In the light of the knowledge and understanding of the group and the parent company and their environment obtained in the course of the audit, we have not identified material misstatements in the strategic report or the directors' report.
We have nothing to report in respect of the following matters in relation to which the Companies Act 2006 requires us to report to you if, in our opinion:
adequate accounting records have not been kept by the parent company, or returns adequate for our audit have not been received from branches not visited by us; or
the parent company financial statements are not in agreement with the accounting records and returns; or
certain disclosures of directors' remuneration specified by law are not made; or
we have not received all the information and explanations we require for our audit.
As explained more fully in the directors' responsibilities statement, the directors are responsible for the preparation of the financial statements and for being satisfied that they give a true and fair view, and for such internal control as the directors determine is necessary to enable the preparation of financial statements that are free from material misstatement, whether due to fraud or error.

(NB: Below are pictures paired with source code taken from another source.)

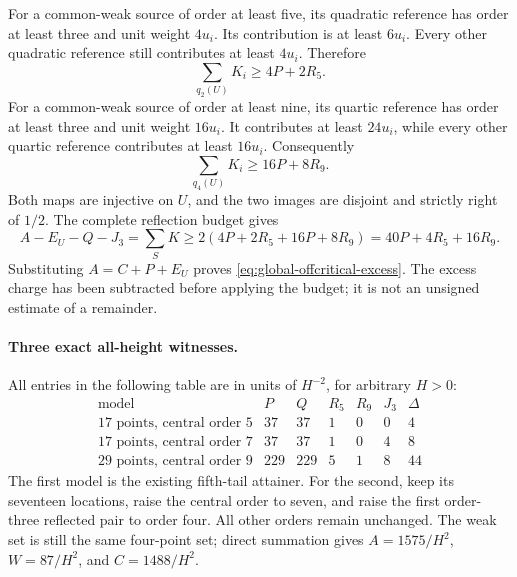 For a common-weak source of order at least five, its quadratic
reference has order at least three and unit weight \(4u_i\).
Its contribution is at least \(6u_i\). Every other quadratic
reference still contributes at least \(4u_i\). Therefore
\[
 \sum_{q_2(U)}K_i\ge4P+2R_5.
\]
For a common-weak source of order at least nine, its quartic
reference has order at least three and unit weight \(16u_i\).
It contributes at least \(24u_i\), while every other quartic
reference contributes at least \(16u_i\). Consequently
\[
 \sum_{q_4(U)}K_i\ge16P+8R_9.
\]
Both maps are injective on \(U\), and the two images are disjoint
and strictly right of \(1/2\). The complete reflection budget gives
\[
 A-E_U-Q-J_3=\sum_S K
 \ge2(4P+2R_5+16P+8R_9)
 =40P+4R_5+16R_9.
\]
Substituting \(A=C+P+E_U\) proves
\eqref{eq:global-offcritical-excess}. The excess charge has been
subtracted before applying the budget; it is not an unsigned
estimate of a remainder.

\paragraph{Three exact all-height witnesses.}
All entries in the following table are in units of \(H^{-2}\),
for arbitrary \(H>0\):
\[
\begin{array}{c|rrrrrr}
 \text{model}&P&Q&R_5&R_9&J_3&\Delta\\ \hline
 17\text{ points, central order }5&37&37&1&0&0&4\\
 17\text{ points, central order }7&37&37&1&0&4&8\\
 29\text{ points, central order }9&229&229&5&1&8&44
\end{array}
\]
The first model is the existing fifth-tail attainer.
For the second, keep its seventeen locations, raise the central
order to seven, and raise the first order-three reflected pair
to order four. All other orders remain unchanged. The weak set
is still the same four-point set; direct summation gives
\(A=1575/H^2\), \(W=87/H^2\), and \(C=1488/H^2\).

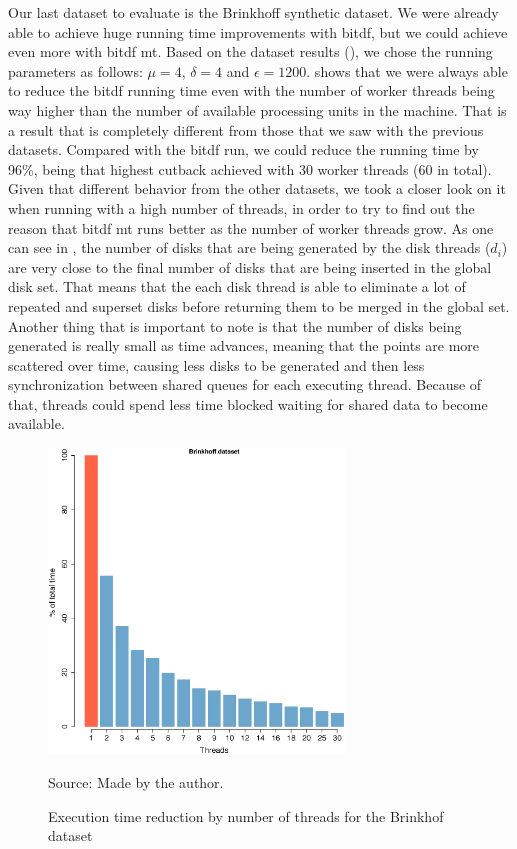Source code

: {Our last dataset to evaluate is the Brinkhoff synthetic dataset. We were already able to achieve huge running time
improvements with \ac{bitdf}, but we could achieve even more with \ac{bitdf} \ac{mt}. Based on the dataset results
(), we chose the running parameters as follows: $\mu=4$, $\delta=4$ and $\epsilon=1200$.
 shows that we were always able to reduce the \ac{bitdf} running time even with the number
of worker threads being way higher than the number of available processing units in the machine. That is a result that
is completely different from those that we saw with the previous datasets. Compared with the \ac{bitdf} run, we could
reduce the running time by 96\%, being that highest cutback achieved with 30 worker threads (60 in total). Given that
different behavior from the other datasets, we took a closer look on it when running with a high number of threads, in
order to try to find out the reason that \ac{bitdf} \ac{mt} runs better as the number of worker threads grow. As one can
see in , the number of disks that are being generated by the disk threads ($d_i$)
are very close to the final number of disks that are being inserted in the global disk set. That means that the each
disk thread is able to eliminate a lot of repeated and superset disks before returning them to be merged in the global
set. Another thing that is important to note is that the number of disks being generated is really small as time
advances, meaning that the points are more scattered over time, causing less disks to be generated and then less
synchronization between shared queues for each executing thread. Because of that, threads could spend less time blocked
waiting for shared data to become available.

\begin{figure}[h!]
    \centering
    \caption{Execution time reduction by number of threads for the Brinkhof dataset}
    \centerline{\includegraphics[width=0.7\textwidth]{images/Brinkhoff_thread.eps}}
    \footnotesize{Source: Made by the author.}
    \label{fig:brinkhoff_threads}
\end{figure}

}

In preparing the financial statements, the directors are responsible for assessing the parent company's ability to continue as a going concern, disclosing, as applicable, matters related to going concern and using the going concern basis of accounting unless the directors either intend to liquidate the parent company or to cease operations, or have no realistic alternative but to do so.
Our objectives are to obtain reasonable assurance about whether the financial statements as a whole are free from material misstatement, whether due to fraud or error, and to issue an auditor's report that includes our opinion. Reasonable assurance is a high level of assurance but is not a guarantee that an audit conducted in accordance with ISAs (UK) will always detect a material misstatement when it exists. Misstatements can arise from fraud or error and are considered material if, individually or in the aggregate, they could reasonably be expected to influence the economic decisions of users taken on the basis of these financial statements.
A further description of our responsibilities is available on the Financial Reporting Council’s website at: https://www.frc.org.uk/auditorsresponsibilities. This description forms part of our auditor's report.
Extent to which the audit was considered capable of detecting irregularities, including fraud
Irregularities, including fraud, are instances of non-compliance with laws and regulations. We design procedures in line with our responsibilities, outlined above and on the Financial Reporting Council’s website, to detect material misstatements in respect of irregularities, including fraud.
We obtain and update our understanding of the entity, its activities, its control environment, and likely future developments, including in relation to the legal and regulatory framework applicable and how the entity is complying with that framework. Based on this understanding, we identify and assess the risks of material misstatement of the financial statements, whether due to fraud or error, design and perform audit procedures responsive to those risks, and obtain audit evidence that is sufficient and appropriate to provide a basis for our opinion. This includes consideration of the risk of acts by the entity that were contrary to applicable laws and regulations, including fraud.
In response to the risk of irregularities and non-compliance with laws and regulations, including fraud, we designed procedures which included:
Enquiry of management and those charged with governance around actual and potential litigation and claims as well as actual, suspected and alleged fraud;
Assessing the extent of compliance with the laws and regulations considered to have a direct material effect on the financial statements or the operations of the entity through enquiry and inspection;
Reviewing financial statement disclosures and testing to supporting documentation to assess compliance with applicable laws and regulations;
Performing audit work over the risk of management bias and override of controls, including testing of journal entries and other adjustments for appropriateness, evaluating the business rationale of significant transactions outside the normal course of business and reviewing accounting estimates for indicators of potential bias.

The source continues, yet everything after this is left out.